## [Task requirements]
Please return exactly the lines from the top of the data through the line that contains "dokonuje zmian w", and skip all pictures.

[Supplied material Boundary: Start]

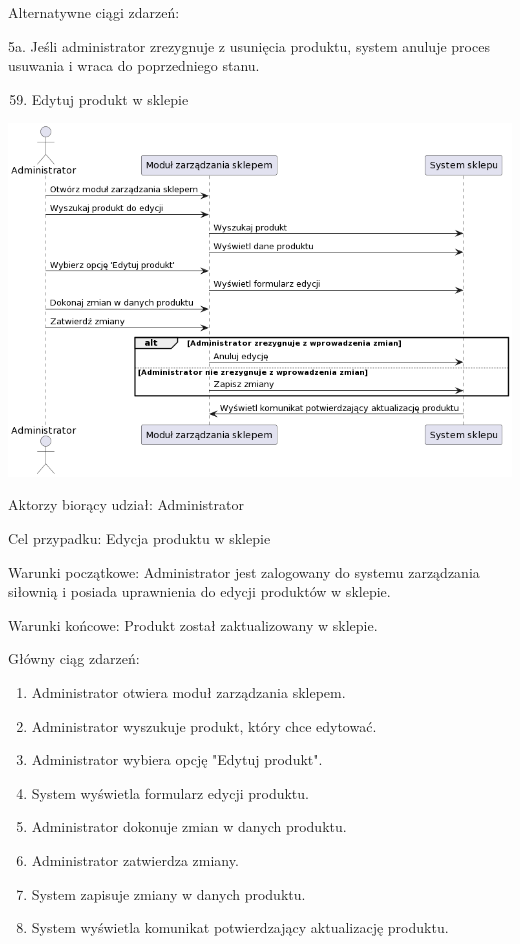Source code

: \documentclass[
]{article}
\providecommand{\tightlist}{%
  \setlength{\itemsep}{0pt}\setlength{\parskip}{0pt}}
\begin{document}
{Alternatywne ciągi zdarzeń:}

{5a. Jeśli administrator zrezygnuje z usunięcia produktu, system anuluje
proces usuwania i wraca do poprzedniego stanu.}

{}

{}

\begin{enumerate}
\setcounter{enumi}{58}
\tightlist
\item
  {Edytuj produkt w sklepie}
\end{enumerate}

{\includegraphics{diagrams/sequence/sklep_edycja_produktu.png}}

{Aktorzy biorący udział: Administrator}

{Cel przypadku: Edycja produktu w sklepie}

{Warunki początkowe: Administrator jest zalogowany do systemu
zarządzania siłownią i posiada uprawnienia do edycji produktów w
sklepie.}

{Warunki końcowe: Produkt został zaktualizowany w sklepie.}

{Główny ciąg zdarzeń:}

\begin{enumerate}
\tightlist
\item
  {Administrator otwiera moduł zarządzania sklepem.}
\item
  {Administrator wyszukuje produkt, który chce edytować.}
\item
  {Administrator wybiera opcję "Edytuj produkt".}
\item
  {System wyświetla formularz edycji produktu.}
\item
  {Administrator dokonuje zmian w danych produktu.}
\item
  {Administrator zatwierdza zmiany.}
\item
  {System zapisuje zmiany w danych produktu.}
\item
  {System wyświetla komunikat potwierdzający aktualizację produktu.}
\end{enumerate}
\end{document}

[Supplied material Boundary: End]

## [Output]
Source code

: \documentclass[
]{article}
\providecommand{\tightlist}{%
  \setlength{\itemsep}{0pt}\setlength{\parskip}{0pt}}
\begin{document}
{Alternatywne ciągi zdarzeń:}

{5a. Jeśli administrator zrezygnuje z usunięcia produktu, system anuluje
proces usuwania i wraca do poprzedniego stanu.}

{}

{}

\begin{enumerate}
\setcounter{enumi}{58}
\tightlist
\item
  {Edytuj produkt w sklepie}
\end{enumerate}

{\includegraphics{diagrams/sequence/sklep_edycja_produktu.png}}

{Aktorzy biorący udział: Administrator}

{Cel przypadku: Edycja produktu w sklepie}

{Warunki początkowe: Administrator jest zalogowany do systemu
zarządzania siłownią i posiada uprawnienia do edycji produktów w
sklepie.}

{Warunki końcowe: Produkt został zaktualizowany w sklepie.}

{Główny ciąg zdarzeń:}

\begin{enumerate}
\tightlist
\item
  {Administrator otwiera moduł zarządzania sklepem.}
\item
  {Administrator wyszukuje produkt, który chce edytować.}
\item
  {Administrator wybiera opcję "Edytuj produkt".}
\item
  {System wyświetla formularz edycji produktu.}
\item
  {Administrator dokonuje zmian w danych produktu.}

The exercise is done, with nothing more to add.